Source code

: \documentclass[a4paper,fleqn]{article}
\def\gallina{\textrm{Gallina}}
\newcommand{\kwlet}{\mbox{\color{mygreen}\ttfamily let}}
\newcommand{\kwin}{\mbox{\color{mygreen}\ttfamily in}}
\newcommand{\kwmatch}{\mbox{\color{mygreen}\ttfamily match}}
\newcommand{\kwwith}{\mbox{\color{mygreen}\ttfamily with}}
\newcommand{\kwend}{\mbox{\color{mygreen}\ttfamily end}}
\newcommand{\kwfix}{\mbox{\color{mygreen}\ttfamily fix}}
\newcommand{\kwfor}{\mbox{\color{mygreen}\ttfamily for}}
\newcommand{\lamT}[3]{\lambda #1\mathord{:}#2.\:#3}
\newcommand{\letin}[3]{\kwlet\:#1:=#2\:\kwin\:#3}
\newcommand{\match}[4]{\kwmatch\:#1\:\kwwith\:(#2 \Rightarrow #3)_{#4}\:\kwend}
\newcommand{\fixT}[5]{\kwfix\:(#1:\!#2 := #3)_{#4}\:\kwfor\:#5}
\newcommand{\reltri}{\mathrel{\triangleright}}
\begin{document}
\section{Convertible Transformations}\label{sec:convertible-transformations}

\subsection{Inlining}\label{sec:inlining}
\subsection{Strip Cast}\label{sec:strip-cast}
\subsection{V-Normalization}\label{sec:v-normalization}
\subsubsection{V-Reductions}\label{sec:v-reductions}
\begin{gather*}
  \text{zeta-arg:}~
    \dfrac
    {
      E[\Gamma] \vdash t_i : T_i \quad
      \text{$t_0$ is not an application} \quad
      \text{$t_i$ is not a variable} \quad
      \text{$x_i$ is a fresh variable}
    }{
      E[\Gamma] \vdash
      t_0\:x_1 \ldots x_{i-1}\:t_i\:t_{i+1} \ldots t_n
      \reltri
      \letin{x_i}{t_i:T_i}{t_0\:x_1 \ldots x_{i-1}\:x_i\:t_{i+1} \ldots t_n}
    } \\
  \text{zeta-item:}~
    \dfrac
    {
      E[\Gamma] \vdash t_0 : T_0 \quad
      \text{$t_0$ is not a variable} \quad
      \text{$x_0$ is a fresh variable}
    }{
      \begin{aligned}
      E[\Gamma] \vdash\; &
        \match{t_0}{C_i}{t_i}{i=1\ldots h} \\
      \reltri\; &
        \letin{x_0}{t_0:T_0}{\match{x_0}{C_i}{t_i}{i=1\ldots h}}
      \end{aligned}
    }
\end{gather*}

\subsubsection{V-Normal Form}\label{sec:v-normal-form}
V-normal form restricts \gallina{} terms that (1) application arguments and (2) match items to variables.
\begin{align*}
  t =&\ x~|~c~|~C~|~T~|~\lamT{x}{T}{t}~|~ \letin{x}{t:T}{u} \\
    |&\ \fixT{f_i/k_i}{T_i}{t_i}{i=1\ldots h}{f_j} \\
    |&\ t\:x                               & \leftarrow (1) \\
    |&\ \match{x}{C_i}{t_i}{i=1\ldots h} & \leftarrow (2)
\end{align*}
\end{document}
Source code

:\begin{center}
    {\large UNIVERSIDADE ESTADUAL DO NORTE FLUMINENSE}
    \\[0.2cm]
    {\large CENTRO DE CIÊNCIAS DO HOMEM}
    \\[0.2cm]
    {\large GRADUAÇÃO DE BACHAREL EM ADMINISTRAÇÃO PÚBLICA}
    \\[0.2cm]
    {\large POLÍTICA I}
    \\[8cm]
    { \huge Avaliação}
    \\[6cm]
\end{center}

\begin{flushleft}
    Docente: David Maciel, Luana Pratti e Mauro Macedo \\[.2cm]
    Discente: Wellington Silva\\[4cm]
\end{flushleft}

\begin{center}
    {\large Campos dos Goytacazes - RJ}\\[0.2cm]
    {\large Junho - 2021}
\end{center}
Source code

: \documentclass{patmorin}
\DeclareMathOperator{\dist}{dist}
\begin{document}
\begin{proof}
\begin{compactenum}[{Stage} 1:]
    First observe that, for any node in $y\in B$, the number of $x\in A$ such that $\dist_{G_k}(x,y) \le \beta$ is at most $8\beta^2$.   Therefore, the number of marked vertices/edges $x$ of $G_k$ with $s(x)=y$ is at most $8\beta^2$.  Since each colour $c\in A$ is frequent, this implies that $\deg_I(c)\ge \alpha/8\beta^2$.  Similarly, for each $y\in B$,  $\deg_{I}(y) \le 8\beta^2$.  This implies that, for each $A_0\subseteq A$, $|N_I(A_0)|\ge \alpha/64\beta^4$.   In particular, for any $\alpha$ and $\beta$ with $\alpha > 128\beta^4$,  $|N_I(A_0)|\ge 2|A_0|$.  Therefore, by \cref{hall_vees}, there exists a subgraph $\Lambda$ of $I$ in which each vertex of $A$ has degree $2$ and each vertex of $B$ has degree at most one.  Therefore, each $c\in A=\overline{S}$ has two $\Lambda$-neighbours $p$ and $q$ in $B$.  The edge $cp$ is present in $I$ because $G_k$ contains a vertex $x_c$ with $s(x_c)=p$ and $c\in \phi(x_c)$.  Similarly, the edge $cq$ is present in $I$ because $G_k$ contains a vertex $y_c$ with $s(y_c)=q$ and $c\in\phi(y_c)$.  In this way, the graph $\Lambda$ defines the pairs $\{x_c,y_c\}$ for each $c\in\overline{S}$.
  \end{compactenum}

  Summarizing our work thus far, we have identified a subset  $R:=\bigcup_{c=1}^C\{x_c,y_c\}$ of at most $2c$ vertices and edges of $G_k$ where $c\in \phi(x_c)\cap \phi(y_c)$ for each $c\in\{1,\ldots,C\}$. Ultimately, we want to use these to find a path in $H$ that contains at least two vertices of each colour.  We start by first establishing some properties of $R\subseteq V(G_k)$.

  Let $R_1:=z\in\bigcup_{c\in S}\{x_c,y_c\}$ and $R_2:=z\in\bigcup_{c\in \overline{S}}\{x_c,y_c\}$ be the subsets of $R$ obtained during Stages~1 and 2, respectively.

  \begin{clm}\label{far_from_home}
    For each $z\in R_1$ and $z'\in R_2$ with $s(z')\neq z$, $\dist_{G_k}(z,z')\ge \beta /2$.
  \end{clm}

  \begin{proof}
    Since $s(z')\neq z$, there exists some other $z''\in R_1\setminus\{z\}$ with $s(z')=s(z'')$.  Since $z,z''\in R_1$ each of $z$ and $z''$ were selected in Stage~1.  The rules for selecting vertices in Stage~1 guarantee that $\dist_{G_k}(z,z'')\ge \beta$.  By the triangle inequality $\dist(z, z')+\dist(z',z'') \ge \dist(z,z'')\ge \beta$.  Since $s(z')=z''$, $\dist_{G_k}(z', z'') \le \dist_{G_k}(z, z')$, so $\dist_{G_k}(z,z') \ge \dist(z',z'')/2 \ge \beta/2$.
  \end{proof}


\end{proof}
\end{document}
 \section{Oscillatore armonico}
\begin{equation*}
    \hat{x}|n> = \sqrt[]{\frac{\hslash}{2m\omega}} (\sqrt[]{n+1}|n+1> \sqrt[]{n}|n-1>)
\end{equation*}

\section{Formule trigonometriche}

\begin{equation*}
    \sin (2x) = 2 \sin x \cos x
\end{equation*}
* * *
● What is required
Copy out each entry above with no deviation.

● Result of this task
Source code

: \documentclass[a4paper,fleqn]{article}
\def\gallina{\textrm{Gallina}}
\newcommand{\kwlet}{\mbox{\color{mygreen}\ttfamily let}}
\newcommand{\kwin}{\mbox{\color{mygreen}\ttfamily in}}
\newcommand{\kwmatch}{\mbox{\color{mygreen}\ttfamily match}}
\newcommand{\kwwith}{\mbox{\color{mygreen}\ttfamily with}}
\newcommand{\kwend}{\mbox{\color{mygreen}\ttfamily end}}
\newcommand{\kwfix}{\mbox{\color{mygreen}\ttfamily fix}}
\newcommand{\kwfor}{\mbox{\color{mygreen}\ttfamily for}}
\newcommand{\lamT}[3]{\lambda #1\mathord{:}#2.\:#3}
\newcommand{\letin}[3]{\kwlet\:#1:=#2\:\kwin\:#3}
\newcommand{\match}[4]{\kwmatch\:#1\:\kwwith\:(#2 \Rightarrow #3)_{#4}\:\kwend}
\newcommand{\fixT}[5]{\kwfix\:(#1:\!#2 := #3)_{#4}\:\kwfor\:#5}
\newcommand{\reltri}{\mathrel{\triangleright}}
\begin{document}
\section{Convertible Transformations}\label{sec:convertible-transformations}

\subsection{Inlining}\label{sec:inlining}
\subsection{Strip Cast}\label{sec:strip-cast}
\subsection{V-Normalization}\label{sec:v-normalization}
\subsubsection{V-Reductions}\label{sec:v-reductions}
\begin{gather*}
  \text{zeta-arg:}~
    \dfrac
    {
      E[\Gamma] \vdash t_i : T_i \quad
      \text{$t_0$ is not an application} \quad
      \text{$t_i$ is not a variable} \quad
      \text{$x_i$ is a fresh variable}
    }{
      E[\Gamma] \vdash
      t_0\:x_1 \ldots x_{i-1}\:t_i\:t_{i+1} \ldots t_n
      \reltri
      \letin{x_i}{t_i:T_i}{t_0\:x_1 \ldots x_{i-1}\:x_i\:t_{i+1} \ldots t_n}
    } \\
  \text{zeta-item:}~
    \dfrac
    {
      E[\Gamma] \vdash t_0 : T_0 \quad
      \text{$t_0$ is not a variable} \quad
      \text{$x_0$ is a fresh variable}
    }{
      \begin{aligned}
      E[\Gamma] \vdash\; &
        \match{t_0}{C_i}{t_i}{i=1\ldots h} \\
      \reltri\; &
        \letin{x_0}{t_0:T_0}{\match{x_0}{C_i}{t_i}{i=1\ldots h}}
      \end{aligned}
    }
\end{gather*}

\subsubsection{V-Normal Form}\label{sec:v-normal-form}
V-normal form restricts \gallina{} terms that (1) application arguments and (2) match items to variables.
\begin{align*}
  t =&\ x~|~c~|~C~|~T~|~\lamT{x}{T}{t}~|~ \letin{x}{t:T}{u} \\
    |&\ \fixT{f_i/k_i}{T_i}{t_i}{i=1\ldots h}{f_j} \\
    |&\ t\:x                               & \leftarrow (1) \\
    |&\ \match{x}{C_i}{t_i}{i=1\ldots h} & \leftarrow (2)
\end{align*}
\end{document}
Source code

:\begin{center}
    {\large UNIVERSIDADE ESTADUAL DO NORTE FLUMINENSE}
    \\[0.2cm]
    {\large CENTRO DE CIÊNCIAS DO HOMEM}
    \\[0.2cm]
    {\large GRADUAÇÃO DE BACHAREL EM ADMINISTRAÇÃO PÚBLICA}
    \\[0.2cm]
    {\large POLÍTICA I}
    \\[8cm]
    { \huge Avaliação}
    \\[6cm]
\end{center}

\begin{flushleft}
    Docente: David Maciel, Luana Pratti e Mauro Macedo \\[.2cm]
    Discente: Wellington Silva\\[4cm]
\end{flushleft}

\begin{center}
    {\large Campos dos Goytacazes - RJ}\\[0.2cm]
    {\large Junho - 2021}
\end{center}
Source code

: \documentclass{patmorin}
\DeclareMathOperator{\dist}{dist}
\begin{document}
\begin{proof}
\begin{compactenum}[{Stage} 1:]
    First observe that, for any node in $y\in B$, the number of $x\in A$ such that $\dist_{G_k}(x,y) \le \beta$ is at most $8\beta^2$.   Therefore, the number of marked vertices/edges $x$ of $G_k$ with $s(x)=y$ is at most $8\beta^2$.  Since each colour $c\in A$ is frequent, this implies that $\deg_I(c)\ge \alpha/8\beta^2$.  Similarly, for each $y\in B$,  $\deg_{I}(y) \le 8\beta^2$.  This implies that, for each $A_0\subseteq A$, $|N_I(A_0)|\ge \alpha/64\beta^4$.   In particular, for any $\alpha$ and $\beta$ with $\alpha > 128\beta^4$,  $|N_I(A_0)|\ge 2|A_0|$.  Therefore, by \cref{hall_vees}, there exists a subgraph $\Lambda$ of $I$ in which each vertex of $A$ has degree $2$ and each vertex of $B$ has degree at most one.  Therefore, each $c\in A=\overline{S}$ has two $\Lambda$-neighbours $p$ and $q$ in $B$.  The edge $cp$ is present in $I$ because $G_k$ contains a vertex $x_c$ with $s(x_c)=p$ and $c\in \phi(x_c)$.  Similarly, the edge $cq$ is present in $I$ because $G_k$ contains a vertex $y_c$ with $s(y_c)=q$ and $c\in\phi(y_c)$.  In this way, the graph $\Lambda$ defines the pairs $\{x_c,y_c\}$ for each $c\in\overline{S}$.
  \end{compactenum}

  Summarizing our work thus far, we have identified a subset  $R:=\bigcup_{c=1}^C\{x_c,y_c\}$ of at most $2c$ vertices and edges of $G_k$ where $c\in \phi(x_c)\cap \phi(y_c)$ for each $c\in\{1,\ldots,C\}$. Ultimately, we want to use these to find a path in $H$ that contains at least two vertices of each colour.  We start by first establishing some properties of $R\subseteq V(G_k)$.

  Let $R_1:=z\in\bigcup_{c\in S}\{x_c,y_c\}$ and $R_2:=z\in\bigcup_{c\in \overline{S}}\{x_c,y_c\}$ be the subsets of $R$ obtained during Stages~1 and 2, respectively.

  \begin{clm}\label{far_from_home}
    For each $z\in R_1$ and $z'\in R_2$ with $s(z')\neq z$, $\dist_{G_k}(z,z')\ge \beta /2$.
  \end{clm}

  \begin{proof}
    Since $s(z')\neq z$, there exists some other $z''\in R_1\setminus\{z\}$ with $s(z')=s(z'')$.  Since $z,z''\in R_1$ each of $z$ and $z''$ were selected in Stage~1.  The rules for selecting vertices in Stage~1 guarantee that $\dist_{G_k}(z,z'')\ge \beta$.  By the triangle inequality $\dist(z, z')+\dist(z',z'') \ge \dist(z,z'')\ge \beta$.  Since $s(z')=z''$, $\dist_{G_k}(z', z'') \le \dist_{G_k}(z, z')$, so $\dist_{G_k}(z,z') \ge \dist(z',z'')/2 \ge \beta/2$.
  \end{proof}


\end{proof}
\end{document}
 \section{Oscillatore armonico}
\begin{equation*}
    \hat{x}|n> = \sqrt[]{\frac{\hslash}{2m\omega}} (\sqrt[]{n+1}|n+1> \sqrt[]{n}|n-1>)
\end{equation*}

\section{Formule trigonometriche}

\begin{equation*}
    \sin (2x) = 2 \sin x \cos x
\end{equation*}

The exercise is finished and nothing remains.